* _Entries taken from a collection_:

........

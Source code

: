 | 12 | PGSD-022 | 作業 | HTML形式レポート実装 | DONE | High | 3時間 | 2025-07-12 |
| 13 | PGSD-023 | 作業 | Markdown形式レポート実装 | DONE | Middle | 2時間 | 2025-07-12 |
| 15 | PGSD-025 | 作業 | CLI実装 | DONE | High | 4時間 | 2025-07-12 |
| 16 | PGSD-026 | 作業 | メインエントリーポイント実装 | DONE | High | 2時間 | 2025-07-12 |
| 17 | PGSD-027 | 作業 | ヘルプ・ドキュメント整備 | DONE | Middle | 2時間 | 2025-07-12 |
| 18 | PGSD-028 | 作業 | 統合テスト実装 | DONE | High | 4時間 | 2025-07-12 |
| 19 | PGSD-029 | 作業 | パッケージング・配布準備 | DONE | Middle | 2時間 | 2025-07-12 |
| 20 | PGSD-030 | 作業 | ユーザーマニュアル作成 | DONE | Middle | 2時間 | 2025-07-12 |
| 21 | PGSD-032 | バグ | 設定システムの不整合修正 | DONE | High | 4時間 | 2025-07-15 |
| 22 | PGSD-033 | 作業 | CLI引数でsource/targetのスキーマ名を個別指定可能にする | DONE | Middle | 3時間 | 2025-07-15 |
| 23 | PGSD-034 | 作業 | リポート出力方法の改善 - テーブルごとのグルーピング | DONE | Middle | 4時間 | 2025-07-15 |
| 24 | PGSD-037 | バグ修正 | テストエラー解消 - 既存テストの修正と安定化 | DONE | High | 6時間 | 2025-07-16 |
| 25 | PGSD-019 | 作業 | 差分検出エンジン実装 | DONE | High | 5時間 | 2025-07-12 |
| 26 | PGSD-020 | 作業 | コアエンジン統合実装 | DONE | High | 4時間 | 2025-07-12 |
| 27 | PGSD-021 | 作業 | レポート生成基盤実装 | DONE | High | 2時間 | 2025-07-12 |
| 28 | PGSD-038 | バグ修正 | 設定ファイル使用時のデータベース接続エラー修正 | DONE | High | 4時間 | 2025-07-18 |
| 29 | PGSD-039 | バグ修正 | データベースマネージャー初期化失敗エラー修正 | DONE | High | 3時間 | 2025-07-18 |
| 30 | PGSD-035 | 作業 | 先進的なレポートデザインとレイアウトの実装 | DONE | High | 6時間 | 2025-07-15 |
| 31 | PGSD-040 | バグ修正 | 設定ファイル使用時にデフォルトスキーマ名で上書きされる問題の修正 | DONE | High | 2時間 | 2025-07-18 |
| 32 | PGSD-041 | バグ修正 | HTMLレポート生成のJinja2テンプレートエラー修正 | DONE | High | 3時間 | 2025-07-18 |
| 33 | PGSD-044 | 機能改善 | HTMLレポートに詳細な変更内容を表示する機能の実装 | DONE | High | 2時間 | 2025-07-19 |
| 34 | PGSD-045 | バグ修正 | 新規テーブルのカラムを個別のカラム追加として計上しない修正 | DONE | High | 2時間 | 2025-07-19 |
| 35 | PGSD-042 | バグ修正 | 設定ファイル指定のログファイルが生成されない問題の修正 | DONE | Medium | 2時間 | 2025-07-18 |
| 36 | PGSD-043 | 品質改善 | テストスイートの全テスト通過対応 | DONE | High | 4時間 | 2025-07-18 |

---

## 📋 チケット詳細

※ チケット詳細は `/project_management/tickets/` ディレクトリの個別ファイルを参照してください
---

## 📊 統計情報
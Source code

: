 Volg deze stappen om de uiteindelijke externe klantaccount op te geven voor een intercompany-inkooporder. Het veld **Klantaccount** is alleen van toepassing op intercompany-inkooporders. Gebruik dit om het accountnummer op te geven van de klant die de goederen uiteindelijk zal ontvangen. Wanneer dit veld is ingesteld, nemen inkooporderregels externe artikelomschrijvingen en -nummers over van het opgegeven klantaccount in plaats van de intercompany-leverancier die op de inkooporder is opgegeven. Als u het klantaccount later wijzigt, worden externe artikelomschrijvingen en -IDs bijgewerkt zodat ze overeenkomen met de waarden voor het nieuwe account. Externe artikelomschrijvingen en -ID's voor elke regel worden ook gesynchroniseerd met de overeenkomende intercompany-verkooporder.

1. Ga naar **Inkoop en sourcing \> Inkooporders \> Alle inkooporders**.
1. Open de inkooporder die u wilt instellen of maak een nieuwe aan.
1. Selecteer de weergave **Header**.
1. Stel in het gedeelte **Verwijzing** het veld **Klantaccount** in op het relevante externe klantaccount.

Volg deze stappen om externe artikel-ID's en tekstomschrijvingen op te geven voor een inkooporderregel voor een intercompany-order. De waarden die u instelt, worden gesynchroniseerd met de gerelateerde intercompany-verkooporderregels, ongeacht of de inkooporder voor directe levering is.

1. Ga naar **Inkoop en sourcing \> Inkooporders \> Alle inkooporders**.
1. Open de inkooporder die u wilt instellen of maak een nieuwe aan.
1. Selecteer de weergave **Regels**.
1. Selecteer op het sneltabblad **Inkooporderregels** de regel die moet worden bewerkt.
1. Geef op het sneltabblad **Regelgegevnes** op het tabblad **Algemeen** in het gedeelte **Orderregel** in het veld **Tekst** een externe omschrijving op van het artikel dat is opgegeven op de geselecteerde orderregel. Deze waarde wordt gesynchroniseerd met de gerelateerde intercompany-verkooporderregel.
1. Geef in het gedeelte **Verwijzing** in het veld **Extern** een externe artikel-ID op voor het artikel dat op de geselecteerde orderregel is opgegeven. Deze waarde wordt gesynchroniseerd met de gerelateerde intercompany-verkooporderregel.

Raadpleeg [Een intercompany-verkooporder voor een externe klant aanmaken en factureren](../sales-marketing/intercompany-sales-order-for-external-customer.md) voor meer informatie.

........

* _ABOUT THIS EXERCISE_: All the records above must be transcribed without a single change to any word.

* _WRITTEN SOLUTION_:
Source code

: | 12 | PGSD-022 | 作業 | HTML形式レポート実装 | DONE | High | 3時間 | 2025-07-12 |
| 13 | PGSD-023 | 作業 | Markdown形式レポート実装 | DONE | Middle | 2時間 | 2025-07-12 |
| 15 | PGSD-025 | 作業 | CLI実装 | DONE | High | 4時間 | 2025-07-12 |
| 16 | PGSD-026 | 作業 | メインエントリーポイント実装 | DONE | High | 2時間 | 2025-07-12 |
| 17 | PGSD-027 | 作業 | ヘルプ・ドキュメント整備 | DONE | Middle | 2時間 | 2025-07-12 |
| 18 | PGSD-028 | 作業 | 統合テスト実装 | DONE | High | 4時間 | 2025-07-12 |
| 19 | PGSD-029 | 作業 | パッケージング・配布準備 | DONE | Middle | 2時間 | 2025-07-12 |
| 20 | PGSD-030 | 作業 | ユーザーマニュアル作成 | DONE | Middle | 2時間 | 2025-07-12 |
| 21 | PGSD-032 | バグ | 設定システムの不整合修正 | DONE | High | 4時間 | 2025-07-15 |
| 22 | PGSD-033 | 作業 | CLI引数でsource/targetのスキーマ名を個別指定可能にする | DONE | Middle | 3時間 | 2025-07-15 |
| 23 | PGSD-034 | 作業 | リポート出力方法の改善 - テーブルごとのグルーピング | DONE | Middle | 4時間 | 2025-07-15 |
| 24 | PGSD-037 | バグ修正 | テストエラー解消 - 既存テストの修正と安定化 | DONE | High | 6時間 | 2025-07-16 |
| 25 | PGSD-019 | 作業 | 差分検出エンジン実装 | DONE | High | 5時間 | 2025-07-12 |
| 26 | PGSD-020 | 作業 | コアエンジン統合実装 | DONE | High | 4時間 | 2025-07-12 |
| 27 | PGSD-021 | 作業 | レポート生成基盤実装 | DONE | High | 2時間 | 2025-07-12 |
| 28 | PGSD-038 | バグ修正 | 設定ファイル使用時のデータベース接続エラー修正 | DONE | High | 4時間 | 2025-07-18 |
| 29 | PGSD-039 | バグ修正 | データベースマネージャー初期化失敗エラー修正 | DONE | High | 3時間 | 2025-07-18 |
| 30 | PGSD-035 | 作業 | 先進的なレポートデザインとレイアウトの実装 | DONE | High | 6時間 | 2025-07-15 |
| 31 | PGSD-040 | バグ修正 | 設定ファイル使用時にデフォルトスキーマ名で上書きされる問題の修正 | DONE | High | 2時間 | 2025-07-18 |
| 32 | PGSD-041 | バグ修正 | HTMLレポート生成のJinja2テンプレートエラー修正 | DONE | High | 3時間 | 2025-07-18 |
| 33 | PGSD-044 | 機能改善 | HTMLレポートに詳細な変更内容を表示する機能の実装 | DONE | High | 2時間 | 2025-07-19 |
| 34 | PGSD-045 | バグ修正 | 新規テーブルのカラムを個別のカラム追加として計上しない修正 | DONE | High | 2時間 | 2025-07-19 |
| 35 | PGSD-042 | バグ修正 | 設定ファイル指定のログファイルが生成されない問題の修正 | DONE | Medium | 2時間 | 2025-07-18 |
| 36 | PGSD-043 | 品質改善 | テストスイートの全テスト通過対応 | DONE | High | 4時間 | 2025-07-18 |

---

## 📋 チケット詳細

※ チケット詳細は `/project_management/tickets/` ディレクトリの個別ファイルを参照してください
---

## 📊 統計情報
Source code

: Volg deze stappen om de uiteindelijke externe klantaccount op te geven voor een intercompany-inkooporder. Het veld **Klantaccount** is alleen van toepassing op intercompany-inkooporders. Gebruik dit om het accountnummer op te geven van de klant die de goederen uiteindelijk zal ontvangen. Wanneer dit veld is ingesteld, nemen inkooporderregels externe artikelomschrijvingen en -nummers over van het opgegeven klantaccount in plaats van de intercompany-leverancier die op de inkooporder is opgegeven. Als u het klantaccount later wijzigt, worden externe artikelomschrijvingen en -IDs bijgewerkt zodat ze overeenkomen met de waarden voor het nieuwe account. Externe artikelomschrijvingen en -ID's voor elke regel worden ook gesynchroniseerd met de overeenkomende intercompany-verkooporder.

1. Ga naar **Inkoop en sourcing \> Inkooporders \> Alle inkooporders**.
1. Open de inkooporder die u wilt instellen of maak een nieuwe aan.
1. Selecteer de weergave **Header**.
1. Stel in het gedeelte **Verwijzing** het veld **Klantaccount** in op het relevante externe klantaccount.

Volg deze stappen om externe artikel-ID's en tekstomschrijvingen op te geven voor een inkooporderregel voor een intercompany-order. De waarden die u instelt, worden gesynchroniseerd met de gerelateerde intercompany-verkooporderregels, ongeacht of de inkooporder voor directe levering is.

1. Ga naar **Inkoop en sourcing \> Inkooporders \> Alle inkooporders**.
1. Open de inkooporder die u wilt instellen of maak een nieuwe aan.
1. Selecteer de weergave **Regels**.
1. Selecteer op het sneltabblad **Inkooporderregels** de regel die moet worden bewerkt.
1. Geef op het sneltabblad **Regelgegevnes** op het tabblad **Algemeen** in het gedeelte **Orderregel** in het veld **Tekst** een externe omschrijving op van het artikel dat is opgegeven op de geselecteerde orderregel. Deze waarde wordt gesynchroniseerd met de gerelateerde intercompany-verkooporderregel.
1. Geef in het gedeelte **Verwijzing** in het veld **Extern** een externe artikel-ID op voor het artikel dat op de geselecteerde orderregel is opgegeven. Deze waarde wordt gesynchroniseerd met de gerelateerde intercompany-verkooporderregel.

Raadpleeg [Een intercompany-verkooporder voor een externe klant aanmaken en factureren](../sales-marketing/intercompany-sales-order-for-external-customer.md) voor meer informatie.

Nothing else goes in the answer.